心情を雄弁に語る光と色に注目〜映像の魅力
本作の撮影監督を務めるのは『レディ・マクベス』(2016年)や『トゥルー・ヒストリー・オブ・ザ・ケリー・ギャング』(2021年)の撮影を務めたアリ・ウェグナー。彼女は本作で、女性撮影監督としては史上二人目となるアカデミー賞撮影賞へのノミネートを果たしている。以下では彼女の生み出した映像の特徴について触れたい。
第一に、本作の映像の特徴といえば、なんといっても本作の舞台である「モンタナ州」の雄大な自然だろう。しかし、実をいえば本作のロケ地は「モンタナ州」ではなく、ニュージーランドとオーストラリアである。西部劇といえばアメリカ西部の荒涼とした大地が印象的だが、本作の場合は少し湿っていて暗い印象があり不穏な雰囲気を引き立てている。
なお、一般的な西部劇とは異なる点として、色遣いが効果的に使われている点についても述べたい。本作の前半部では、一般的な西部劇同様、枯れ草や砂埃の黄土色や馬の体の濃い茶色といったブラウン系の色が基調に使われている。しかし、後半部ではローズが着ている服の薄いピンク色やフィルが行水するシーンで生い茂る草の緑が目立ち始める。色彩がフィルやローズの感情を雄弁に語り始めるのである。

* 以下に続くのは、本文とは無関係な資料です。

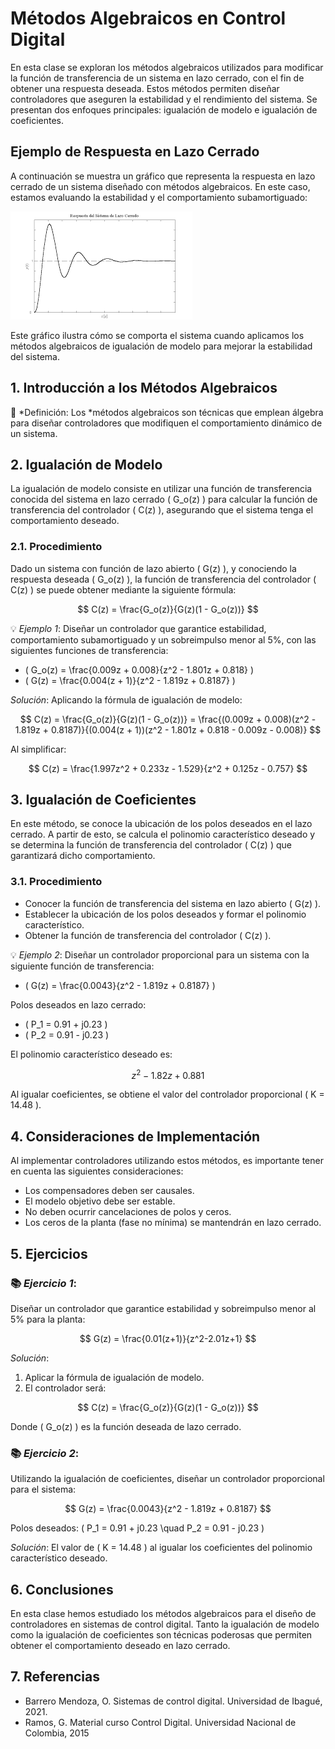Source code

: # Métodos Algebraicos en Control Digital

En esta clase se exploran los métodos algebraicos utilizados para modificar la función de transferencia de un sistema en lazo cerrado, con el fin de obtener una respuesta deseada. Estos métodos permiten diseñar controladores que aseguren la estabilidad y el rendimiento del sistema. Se presentan dos enfoques principales: igualación de modelo e igualación de coeficientes.

## Ejemplo de Respuesta en Lazo Cerrado

A continuación se muestra un gráfico que representa la respuesta en lazo cerrado de un sistema diseñado con métodos algebraicos. En este caso, estamos evaluando la estabilidad y el comportamiento subamortiguado:

![Respuesta en Lazo Cerrado](respuesta_lazo_cerrado.png)

Este gráfico ilustra cómo se comporta el sistema cuando aplicamos los métodos algebraicos de igualación de modelo para mejorar la estabilidad del sistema.

## 1. Introducción a los Métodos Algebraicos

🔑 *Definición: Los *métodos algebraicos son técnicas que emplean álgebra para diseñar controladores que modifiquen el comportamiento dinámico de un sistema.

## 2. Igualación de Modelo

La igualación de modelo consiste en utilizar una función de transferencia conocida del sistema en lazo cerrado \( G_o(z) \) para calcular la función de transferencia del controlador \( C(z) \), asegurando que el sistema tenga el comportamiento deseado.

### 2.1. Procedimiento

Dado un sistema con función de lazo abierto \( G(z) \), y conociendo la respuesta deseada \( G_o(z) \), la función de transferencia del controlador \( C(z) \) se puede obtener mediante la siguiente fórmula:

$$
C(z) = \frac{G_o(z)}{G(z)(1 - G_o(z))}
$$

💡 *Ejemplo 1*:
Diseñar un controlador que garantice estabilidad, comportamiento subamortiguado y un sobreimpulso menor al 5%, con las siguientes funciones de transferencia:

- \( G_o(z) = \frac{0.009z + 0.008}{z^2 - 1.801z + 0.818} \)
- \( G(z) = \frac{0.004(z + 1)}{z^2 - 1.819z + 0.8187} \)

*Solución*:
Aplicando la fórmula de igualación de modelo:

$$
C(z) = \frac{G_o(z)}{G(z)(1 - G_o(z))} = \frac{(0.009z + 0.008)(z^2 - 1.819z + 0.8187)}{(0.004(z + 1))(z^2 - 1.801z + 0.818 - 0.009z - 0.008)}
$$

Al simplificar:

$$
C(z) = \frac{1.997z^2 + 0.233z - 1.529}{z^2 + 0.125z - 0.757}
$$

## 3. Igualación de Coeficientes

En este método, se conoce la ubicación de los polos deseados en el lazo cerrado. A partir de esto, se calcula el polinomio característico deseado y se determina la función de transferencia del controlador \( C(z) \) que garantizará dicho comportamiento.

### 3.1. Procedimiento

- Conocer la función de transferencia del sistema en lazo abierto \( G(z) \).
- Establecer la ubicación de los polos deseados y formar el polinomio característico.
- Obtener la función de transferencia del controlador \( C(z) \).

💡 *Ejemplo 2*:
Diseñar un controlador proporcional para un sistema con la siguiente función de transferencia:

- \( G(z) = \frac{0.0043}{z^2 - 1.819z + 0.8187} \)

Polos deseados en lazo cerrado:
- \( P_1 = 0.91 + j0.23 \)
- \( P_2 = 0.91 - j0.23 \)

El polinomio característico deseado es:

$$
z^2 - 1.82z + 0.881
$$

Al igualar coeficientes, se obtiene el valor del controlador proporcional \( K = 14.48 \).

## 4. Consideraciones de Implementación

Al implementar controladores utilizando estos métodos, es importante tener en cuenta las siguientes consideraciones:
- Los compensadores deben ser causales.
- El modelo objetivo debe ser estable.
- No deben ocurrir cancelaciones de polos y ceros.
- Los ceros de la planta (fase no mínima) se mantendrán en lazo cerrado.

## 5. Ejercicios

### 📚 *Ejercicio 1*:
Diseñar un controlador que garantice estabilidad y sobreimpulso menor al 5% para la planta:

$$
G(z) = \frac{0.01(z+1)}{z^2-2.01z+1}
$$

*Solución*:
1. Aplicar la fórmula de igualación de modelo.
2. El controlador será:

$$
C(z) = \frac{G_o(z)}{G(z)(1 - G_o(z))}
$$

Donde \( G_o(z) \) es la función deseada de lazo cerrado.

### 📚 *Ejercicio 2*:
Utilizando la igualación de coeficientes, diseñar un controlador proporcional para el sistema:

$$
G(z) = \frac{0.0043}{z^2 - 1.819z + 0.8187}
$$

Polos deseados:
\( P_1 = 0.91 + j0.23 \quad P_2 = 0.91 - j0.23 \)

*Solución*:
El valor de \( K = 14.48 \) al igualar los coeficientes del polinomio característico deseado.

## 6. Conclusiones

En esta clase hemos estudiado los métodos algebraicos para el diseño de controladores en sistemas de control digital. Tanto la igualación de modelo como la igualación de coeficientes son técnicas poderosas que permiten obtener el comportamiento deseado en lazo cerrado.

## 7. Referencias

- Barrero Mendoza, O. Sistemas de control digital. Universidad de Ibagué, 2021.
- Ramos, G. Material curso Control Digital. Universidad Nacional de Colombia, 2015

また、フィルといえば、光と影の演出によるにも注目。例えば序盤、逆光の中、ピーターお手製のペーパーフラワーに火を放つ威厳たっぷりのフィル。そして森の中で光をたっぷりに浴びながら全裸で行水するフィル。そして終盤、納屋の暗がりの中で闇に包まれるフィル…。光が彼にさまざまな角度から当てられることで、その複雑なパーソナリティが浮き彫りになっていく。
なお、カンピオンは、ウェグナーの映像について「単に美しいショットを撮るだけではなく、美しく真正性を感じさせる映像を撮れる」と述べている。ウェグナーは、光と色を介して、作品には見えない真実を照らし出すのである。